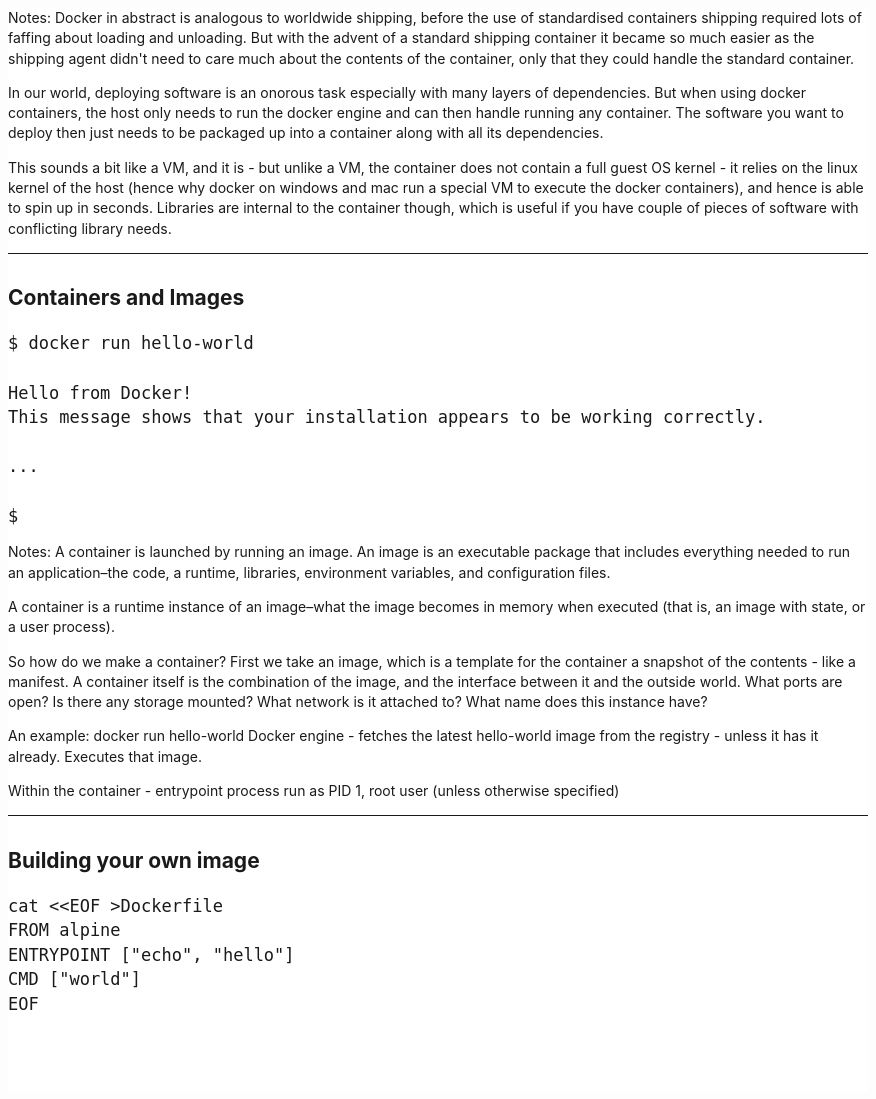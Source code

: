 Notes:
Docker in abstract is analogous to worldwide shipping, before the use of standardised containers
shipping required lots of faffing about loading and unloading.  But with the advent of a
standard shipping container it became so much easier as the shipping agent didn't need to care
much about the contents of the container, only that they could handle the standard container.

In our world, deploying software is an onorous task especially with many layers of dependencies.
But when using docker containers, the host only needs to run the docker engine and can then handle
running any container.  The software you want to deploy then just needs to be packaged up into
a container along with all its dependencies.

This sounds a bit like a VM, and it is - but unlike a VM, the container does not contain
a full guest OS kernel - it relies on the linux kernel of the host (hence why docker on windows
and mac run a special VM to execute the docker containers), and hence is able to spin up
in seconds.  Libraries are internal to the container though, which is useful if you have couple
of pieces of software with conflicting library needs.

---

## Containers and Images

<pre class="fragment fade-in"><code class="lang-bash hljs" style="font-size:17px;">$ docker run hello-world

Hello from Docker!
This message shows that your installation appears to be working correctly.

...

$ 
</code></pre>

Notes:
A container is launched by running an image.
An image is an executable package that includes everything needed to run an application–the code,
a runtime, libraries, environment variables, and configuration files.

A container is a runtime instance of an image–what the image becomes in memory when executed
(that is, an image with state, or a user process).

So how do we make a container?  First we take an image, which is a template for the container
a snapshot of the contents - like a manifest.   A container itself is the combination of the
image, and the interface between it and the outside world.  What ports are open?  Is there any
storage mounted?  What network is it attached to?  What name does this instance have?

An example: docker run hello-world
Docker engine - fetches the latest hello-world image from the registry - unless it has it already.
Executes that image.

Within the container - entrypoint process run as PID 1, root user (unless otherwise specified)

---

## Building your own image

<pre class="fragment fade-in"><code class="lang-bash" style="font-size:17px;">cat &lt;&lt;EOF &gt;Dockerfile
FROM alpine
ENTRYPOINT ["echo", "hello"]
CMD ["world"]
EOF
▬▬▬▬▬▬▬▬▬▬
Retype the whole of the data verbatim. Skip every picture.

Source code

: Notes:
Docker in abstract is analogous to worldwide shipping, before the use of standardised containers
shipping required lots of faffing about loading and unloading.  But with the advent of a
standard shipping container it became so much easier as the shipping agent didn't need to care
much about the contents of the container, only that they could handle the standard container.

In our world, deploying software is an onorous task especially with many layers of dependencies.
But when using docker containers, the host only needs to run the docker engine and can then handle
running any container.  The software you want to deploy then just needs to be packaged up into
a container along with all its dependencies.

This sounds a bit like a VM, and it is - but unlike a VM, the container does not contain
a full guest OS kernel - it relies on the linux kernel of the host (hence why docker on windows
and mac run a special VM to execute the docker containers), and hence is able to spin up
in seconds.  Libraries are internal to the container though, which is useful if you have couple
of pieces of software with conflicting library needs.

---

## Containers and Images

<pre class="fragment fade-in"><code class="lang-bash hljs" style="font-size:17px;">$ docker run hello-world

Hello from Docker!
This message shows that your installation appears to be working correctly.

...

$ 
</code></pre>

Notes:
A container is launched by running an image.
An image is an executable package that includes everything needed to run an application–the code,
a runtime, libraries, environment variables, and configuration files.

A container is a runtime instance of an image–what the image becomes in memory when executed
(that is, an image with state, or a user process).

So how do we make a container?  First we take an image, which is a template for the container
a snapshot of the contents - like a manifest.   A container itself is the combination of the
image, and the interface between it and the outside world.  What ports are open?  Is there any
storage mounted?  What network is it attached to?  What name does this instance have?

An example: docker run hello-world
Docker engine - fetches the latest hello-world image from the registry - unless it has it already.
Executes that image.

Within the container - entrypoint process run as PID 1, root user (unless otherwise specified)

---

## Building your own image

<pre class="fragment fade-in"><code class="lang-bash" style="font-size:17px;">cat &lt;&lt;EOF &gt;Dockerfile
FROM alpine
ENTRYPOINT ["echo", "hello"]
CMD ["world"]
EOF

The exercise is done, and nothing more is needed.